La mayor parte de la crítica norteamericana recibió más que bien a En llamas: en el The New York Times, Manohla Dargis escribió que Francis Lawrance, director de este segundo capítulo de Los juegos del hambre, “le provee una sensibilidad más dura, menos sentimental, que se ajusta mucho mejor a este tipo de material. (...) En llamas no es una gran obra de arte, pero es una película competente y por momentos emocionante, y hace algo que otras películas mejores, más artísticamente notables, a menudo no consiguen hacer: le habla a su propia época, a su tiempo”.
Es probable que de eso se trate finalmente el fenómeno de ventas de los libros de Los juegos del hambre, y el éxito de las películas –la primera recaudó 400 millones de dólares en EE.UU. y otros 300 internacionalmente; los preestrenos de la segunda señalan una segura expansión–: es un producto suficientemente apto para adolescentes, inclusive apto para toda la familia, esquemático e inofensivo en la superficie, que por debajo, en el núcleo duro de lo que está contando, conecta en algún lugar con profundas ansiedades sociales de nuestro tiempo. El tema “chicos masacrando chicos” está demasiado presente en la sociedad norteamericana y cada vez más en el resto del mundo, desde las matanzas de estudiantes de Columbine y de la universidad tecnológica de Virginia (aunque la edad del perpetrador fuera algo mayor), hasta la de fines del año pasado en la escuela de Sandy Hook. De ahí, de esos traumáticos eventos de la vida real, extrae su potencia dramática y su perturbadora resonancia lo que de otra manera no sería más que una fantasía un poco morbosa en la línea de mucho reality TV. Los juegos del hambre podría ocupar, en un cine aséptico y refractario al riesgo –a la posibilidad de asustar en serio a sus espectadores– el espacio que otras distopías bestiales llevadas al cine, como Cuando el destino nos alcance, Zero Population Growth o El planeta de los simios ocuparon en el tanto más estimulante y tremebundo cine de los años ’70.

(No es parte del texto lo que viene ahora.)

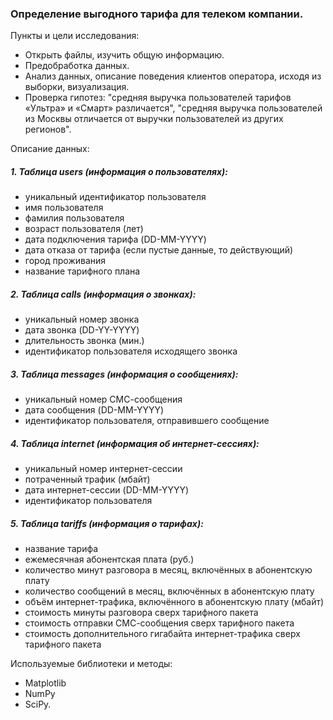 ### Определение выгодного тарифа для телеком компании.

Пункты и цели исследования:

- Открыть файлы, изучить общую информацию.
- Предобработка данных.
- Анализ данных, описание поведения клиентов оператора, исходя из выборки, визуализация.
- Проверка гипотез: "средняя выручка пользователей тарифов «Ультра» и «Смарт» различается", "средняя выручка пользователей из Москвы отличается от выручки пользователей из других регионов".

Описание данных:

##### 1. Таблица users (информация о пользователях):
- уникальный идентификатор пользователя
- имя пользователя
- фамилия пользователя
- возраст пользователя (лет)
- дата подключения тарифа (DD-MM-YYYY)
- дата отказа от тарифа (если пустые данные, то действующий)
- город проживания
- название тарифного плана

##### 2. Таблица calls (информация о звонках):
- уникальный номер звонка
- дата звонка (DD-YY-YYYY)
- длительность звонка (мин.)
- идентификатор пользователя исходящего звонка

##### 3. Таблица messages (информация о сообщениях):
- уникальный номер СМС-сообщения
- дата сообщения (DD-MM-YYYY)
- идентификатор пользователя, отправившего сообщение

##### 4. Таблица internet (информация об интернет-сессиях):
- уникальный номер интернет-сессии
- потраченный трафик (мбайт)
- дата интернет-сессии (DD-MM-YYYY)
- идентификатор пользователя

##### 5. Таблица tariffs (информация о тарифах):
- название тарифа
- ежемесячная абонентская плата (руб.)
- количество минут разговора в месяц, включённых в абонентскую плату
- количество сообщений в месяц, включённых в абонентскую плату
- объём интернет-трафика, включённого в абонентскую плату (мбайт)
- стоимость минуты разговора сверх тарифного пакета
- стоимость отправки СМС-сообщения сверх тарифного пакета
- стоимость дополнительного гигабайта интернет-трафика сверх тарифного пакета

Используемые библиотеки и методы:
- Matplotlib
- NumPy
- SciPy.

Para los recién llegados –ni la primera película ni los libros replicaron todavía acá el fenómeno masivo que fueron en EE.UU.– conviene explicar un poco qué es Los juegos del hambre. Los juegos del título son unas violentas competencias a muerte en las que el gobierno dictatorial de Panem (el territorio que se ubica en lo que queda de los Estados Unidos tras una guerra apocalíptica) obliga a participar a dos adolescentes seleccionados por cada uno de los doce empobrecidos distritos que componen la nación, a modo de tributo, de contundente recordatorio de que la “pacificación” tiene su costo. No hay compasión para nadie, como prueba el hecho histórico de que alguna vez existió un distrito Trece, que fue borrado del mapa tras un intento de insurrección contra el Capitolio. Las competencias son filmadas desde todos los ángulos posibles y televisadas casi en su totalidad, dando lugar al reality show anual por el que toda la nación puede seguir la desesperada lucha por la supervivencia de los “tributos”, y la trágica suerte de todos menos uno. En este panorama es que surge la improbable heroína de la saga: Katniss Everdeen, una chica de 16 años que se ofrece en lugar de su hermana de apenas 12 años para representar al más famélico de todos los distritos, el Doce, la mina de carbón, pobre de toda pobreza. A diferencia de distritos más prósperos, que entrenan a sus chicos, Katniss sólo cuenta con su habilidad con el arco y la flecha, adquirida en las cacerías clandestinas en el bosque con las que procura algo de carne para su familia. El primer libro y la primera película cuentan cómo consigue sobrevivir hasta las últimas instancias del juego, cómo forma una alianza con el otro tributo del Doce, el joven y noble panadero Peeta, y cómo consigue no asesinar a otros chicos hasta que, por supuesto, no le queda otra. Los juegos... es también, en este aspecto, un brutal relato de iniciación, porque eventualmente Katniss se verá obligada a matar, y la descripción del breve pero inevitable trauma de esa “primera sangre” se convierte en uno de los ejes del primer libro.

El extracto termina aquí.